2017-08-02 / Front Page

State considers reducing role of SOL tests

Superintendent: A ‘positive movement’ for county schools

The Virginia Board of Education is considering reducing the role that Standards of Learning tests play in school accreditation – a move that could signal a dramatic shift in how schools are evaluated by state regulators.

Presently, a school’s pass rates on SOL tests determine whether it is accredited by the state. The Virginia Board of Education, however, is considering changes to the department’s accreditation standards that would take other factors into account, including a school’s success in reducing absenteeism and narrowing achievement gaps.

“We’re looking at potentially a different way of determining accreditation for schools, not this current school year, but next school year,” says Julie Grimes, spokeswoman for VDOE. “The Standards of Accreditation proposals are looking to provide more emphasis on skills and less emphasis on SOL tests.” James Lane, superintendent of Chesterfield County Public Schools, says the proposals are something education coalitions have championed for years.

“We believe this is a positive movement for the students of Chesterfield,” Lane says. “We believe that the full picture of a school’s performance is much broader than just the SOLs.”

The revised standards being considered by the state include three rating levels for schools: level one, where performance indicators meet or exceed state standards; level two, where performance indicators are near standard or making sufficient progress; and level three, where performance indicators are judged as below standard.

Schools with all indicators at level one or two will receive an overall rating of Accredited. Schools with one or more level-three indicators will receive an overall rating of Accredited with Conditions. Schools that don’t adopt and implement corrective actions to address level-three indicators may be denied accreditation. The proposals will also reduce the number of SOL tests that students are required to pass in order to graduate.

Lane says Chesterfield is in the process of rethinking how student growth is assessed. No lone assessment, such as SOLs, can accurately represent all students in the school system, Lane says.

“It’s really all of [the assessments] together that’s going to tell the whole story,” says Lane, adding that performance assessments are still important. “We see a lot that we can use to help improve our schools, and not just hold them accountable.”

Tom Shields, associate professor and director of the Center for Leadership in Education at the University of Richmond, says the nationwide move toward standardized testing began in the late 1980s.
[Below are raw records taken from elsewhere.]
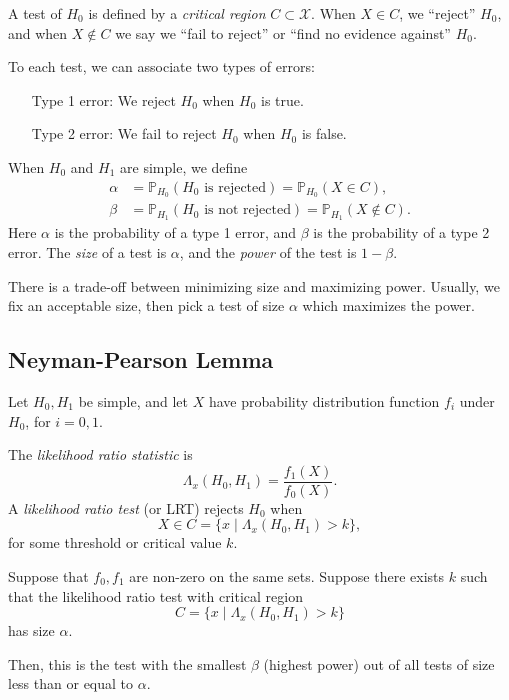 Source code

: \documentclass[12pt]{article}
\begin{document}
A test of $H_0$ is defined by a \emph{critical region} $C \subset \mathcal{X}$. When  $X \in C$, we ``reject'' $H_0$, and when $X \not \in C$ we say we ``fail to reject'' or ``find no evidence against'' $H_0$.

To each test, we can associate two types of errors:
\begin{itemize}
	\item[Type 1 error:] We reject $H_0$ when $H_0$ is true.
	\item[Type 2 error:] We fail to reject $H_0$ when $H_0$ is false.
\end{itemize}

When $H_0$ and $H_1$ are simple, we define
\begin{align*}
	\alpha &= \mathbb{P}_{H_0}(H_0 \text{ is rejected}) = \mathbb{P}_{H_0}(X \in C), \\
	\beta &= \mathbb{P}_{H_1}(H_0 \text{ is not rejected}) = \mathbb{P}_{H_1}(X \not \in C).
\end{align*}
Here $\alpha$ is the probability of a type 1 error, and $\beta$ is the probability of a type 2 error. The \emph{size} of a test is $\alpha$, and the \emph{power} of the test is $1 - \beta$.

There is a trade-off between minimizing size and maximizing power. Usually, we fix an acceptable size, then pick a test of size $\alpha$ which maximizes the power.

\subsection{Neyman-Pearson Lemma}
\label{sub:neyman_pearson_lemma}

Let $H_0, H_1$ be simple, and let $X$ have probability distribution function $f_i$ under $H_0$, for $i = 0, 1$.

The \emph{likelihood ratio statistic} is
\[
\Lambda_x (H_0, H_1) = \frac{f_1(X)}{f_0(X)}
.\]
A \emph{likelihood ratio test} (or LRT) rejects $H_0$ when
\[
	X \in C = \{x \mid \Lambda_x(H_0, H_1) > k\}
,\]
for some threshold or critical value $k$.

\begin{theorem}
	Suppose that $f_0, f_1$ are non-zero on the same sets. Suppose there exists $k$ such that the likelihood ratio test with critical region
	\[
		C = \{x \mid \Lambda_x(H_0, H_1) > k\}
	\]
	has size $\alpha$.

	Then, this is the test with the smallest $\beta$ (highest power) out of all tests of size less than or equal to $\alpha$.
\end{theorem}
\end{document}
In 1995, the Virginia Board of Education approved SOLs in the subjects of math, science, English, and history and social sciences. The Virginia Board of Education created new Standards of Accreditation in 1997, linking school accreditation with the SOLs. When former President George W. Bush signed the No Child Left Behind Act of 2001, which required states to develop assessments in basic skills, Virginia incorporated the changes into its SOLs. That act was replaced in 2015 by the Every Student Succeeds Act.

“Virginia has always led the way with standardized testing and assessments, and we didn’t adopt the Common Core, because we liked what we had on the books here,” says Shields, referring to an education initiative most states have adopted. “I think people would always point to Virginia as having … one of the more reputable standardized frameworks and assessments. Unfortunately, though, as has happened in other states, we’ve allowed the assessments and the testing to drive instruction.”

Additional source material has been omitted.